Tutzing am Starnbergersee, Kustermann-Villa
München und der Tierpark Hellabrunn
Nochmals gute 40 Kilometer sind es an diesem Donnerstagmorgen bis nach München zum Gasthaus Siebenbrunn, gleich neben dem Tierpark Hellabrunn. Dort können wir unser wiwomo abstellen. In München waren wir schon öfters und in die Innenstadt können wir eh nicht fahren (Umweltzone), weshalb wir den Tierpark besuchen. Über den Eingang Flamingo gelangen wir schon bald zum Affenhaus. Wir staunen zunächst nicht schlecht über die vielen Boller- und Kinderwagen, in den unterschiedlichsten Ausführungen, die hier parkiert sind. Die Affen interessieren aber nicht nur die kleinen Gäste, nein auch Roger muss sie sich genauer ansehen, nur Kiara darf nicht rein. Sabine studiert derweilen die Tiernamen auf Lateinisch und braucht danach eine Pause und etwas zu trinken. Dann schauen wir noch bei den anderen Tiere die es hier gibt vorbei. Der Tierpark gefällt uns dreien sehr gut, mit den unterschiedlichen artgerechten Lebensräumen der Tiere, der Bauernhoflandschaft mit den Verpflegungsmöglichkeiten, den Ruhebänken die zum verweilen einladen und den schön gestalteten naturnahen Spazierwegen. Nach diesem vollen Tag im Tierpark gönnen wir uns ein feines Nachtessen im Biergarten des Gasthofes. Die «Musi» mit unterschiedlichen Musikanten spielt dazu, von Traditionell bis Schlager. Ins Bett haben wir es nicht weit, denn gleich beim Gasthaus steht unser wiwomo. Wer mit dem Wohnmobil anreist, freundlich fragt und hier einkehrt, darf hier nämlich ohne weitere kosten übernachten. Müde aber glücklich fallen wir bald in einen ruhigen Schlaf – was für ein gelungener Tag.
Tierpark Hellabrunn, Überraschung für uns inbegriffen
Da haben wir aber nicht schlecht gestaunt.
Appenzeller Spitzhaube –
Gallus gallus dom
Im 20. Jahrhundert war der schweizer Kanton Appenzell die letzte Region, in der die Spitzhauben erhalten blieben und wurde somit zum Namensgeber.
Rockige Frisur
Das Markenzeichen der Appenzeller Spitzhaube ist ihre nach vorn gewölbte Federhaube. Zudem tragen die Hähne anstelle des üblichen Kamms zwei kleine fleischige Hörner am Kopf. Neben rein schwarzem oder weißem Gefieder, gibt es auch braune oder silberne Hühner mit schwarzem Punktemuster.
Wetterfestes Berghuhn
Die Appenzeller Spitzhaube ist bestens an ihren Lebensraum, den Voralpenraum, angepasst. Geschickt klettert sie auf felsigem Untergrund und dank ihrer guten Flugfähigkeit macht sie es sich auch auf Bäumen bequem. Auch Schnee kann ihr nichts anhaben, denn durch die kleinen Kehllappen und die zwei Hörnchen haben frostige Temperaturen wenig Angriffsfläche.

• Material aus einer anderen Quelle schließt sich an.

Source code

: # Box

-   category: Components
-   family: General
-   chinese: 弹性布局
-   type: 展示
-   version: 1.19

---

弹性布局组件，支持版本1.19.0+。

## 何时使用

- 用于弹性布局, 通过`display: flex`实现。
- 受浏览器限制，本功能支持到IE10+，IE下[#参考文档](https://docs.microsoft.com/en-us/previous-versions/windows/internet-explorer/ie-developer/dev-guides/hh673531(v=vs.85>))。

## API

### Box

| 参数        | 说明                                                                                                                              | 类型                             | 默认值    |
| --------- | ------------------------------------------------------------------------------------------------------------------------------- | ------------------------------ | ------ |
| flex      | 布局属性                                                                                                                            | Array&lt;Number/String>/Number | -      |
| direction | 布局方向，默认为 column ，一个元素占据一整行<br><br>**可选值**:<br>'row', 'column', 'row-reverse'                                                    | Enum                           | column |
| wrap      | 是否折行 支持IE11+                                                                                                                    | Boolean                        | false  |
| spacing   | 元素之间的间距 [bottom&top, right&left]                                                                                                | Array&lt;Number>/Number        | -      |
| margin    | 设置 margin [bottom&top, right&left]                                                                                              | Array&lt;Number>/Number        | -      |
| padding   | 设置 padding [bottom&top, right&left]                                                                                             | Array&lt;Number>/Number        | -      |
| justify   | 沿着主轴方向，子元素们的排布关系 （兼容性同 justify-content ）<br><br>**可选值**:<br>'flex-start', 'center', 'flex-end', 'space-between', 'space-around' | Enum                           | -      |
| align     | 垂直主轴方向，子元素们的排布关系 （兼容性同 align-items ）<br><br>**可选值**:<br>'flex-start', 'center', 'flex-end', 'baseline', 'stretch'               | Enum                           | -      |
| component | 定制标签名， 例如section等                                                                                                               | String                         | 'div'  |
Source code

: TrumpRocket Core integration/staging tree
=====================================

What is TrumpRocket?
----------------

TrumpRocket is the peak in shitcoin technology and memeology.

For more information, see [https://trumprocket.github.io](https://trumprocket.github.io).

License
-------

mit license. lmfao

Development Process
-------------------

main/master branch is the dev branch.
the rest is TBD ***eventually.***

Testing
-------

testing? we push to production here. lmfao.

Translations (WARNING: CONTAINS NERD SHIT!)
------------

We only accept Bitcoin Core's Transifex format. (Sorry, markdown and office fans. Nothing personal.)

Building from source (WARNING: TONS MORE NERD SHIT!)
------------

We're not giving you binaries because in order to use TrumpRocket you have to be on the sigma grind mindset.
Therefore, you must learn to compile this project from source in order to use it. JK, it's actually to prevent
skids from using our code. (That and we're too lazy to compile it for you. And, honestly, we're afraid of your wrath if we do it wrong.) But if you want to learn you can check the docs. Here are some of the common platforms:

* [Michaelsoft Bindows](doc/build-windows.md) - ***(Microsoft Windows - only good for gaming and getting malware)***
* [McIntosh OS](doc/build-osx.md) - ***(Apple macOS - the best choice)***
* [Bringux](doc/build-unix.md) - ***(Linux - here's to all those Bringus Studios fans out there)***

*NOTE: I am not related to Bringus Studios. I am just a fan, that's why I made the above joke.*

Geschichtsträchtiges Dachau
Das Wochenende vom 23. – 26. August verbringen wir nur wenige Kilometer weiter nördlich von München, in Dachau. Auf dem P+R Parkplatz beim Bahnhof gibt es auch für grössere Wohnmobile genügend Platz. Zudem kann man hier auch länger stehen bleiben, es gibt gute Bus und Bahnverbindungen, die Altstadt ist nicht weit, in der Nähe gibt es Bäckereien, Restaurants und Geschäfte und die Tagesparkpauschale mit 2 Euro ist sehr günstig. Nur autark muss man sein, denn es gibt kein Wasser und keine Entsorgungsstelle. Die Altstadt von Dachau liegt auf einem Hügel. Vor dem kurzen steilen Aufstieg über den Karlsberg bei Wärme und Sonne geniessen wir ein feines Eis in der Eisdiele. Oben angelangt steht noch das alte Zollhaus, wo früher der sogenannte «Pflasterzoll» auf dem Weg von oder nach München entrichtet werden musste. Weiter hinauf gelangen wir zum Sommerschloss der Wittelsbacher mit dem schönen Schlossgarten und einem einmaligen Ausblick bis nach München. Vorbei am Wasserturm gelangen wir nach diesem Nachmittag wieder in die Altstadt, zu einem Bier, zurück zum Bahnhof und zu unserem Wiwomo. Am Samstag besuchen wir (ohne Kiara) mit dem Bus die Gedenkstätte KZ Dachau. Bei einer rund 2½ – stündigen Führung wird uns sehr eindrücklich die Entstehung, die Bauten und auch die Lebensumstände der Inhaftierten näher gebracht. Nach diesen Eindrücken, an diesem heissen Tag, brauchen wir eine Pause und verbringen den Sonntag im wiwomo. Der Wetterbericht hat Regen angesagt, es ist kühler geworden,stark Bewölkt und am Nachmittag regnet es dann auch.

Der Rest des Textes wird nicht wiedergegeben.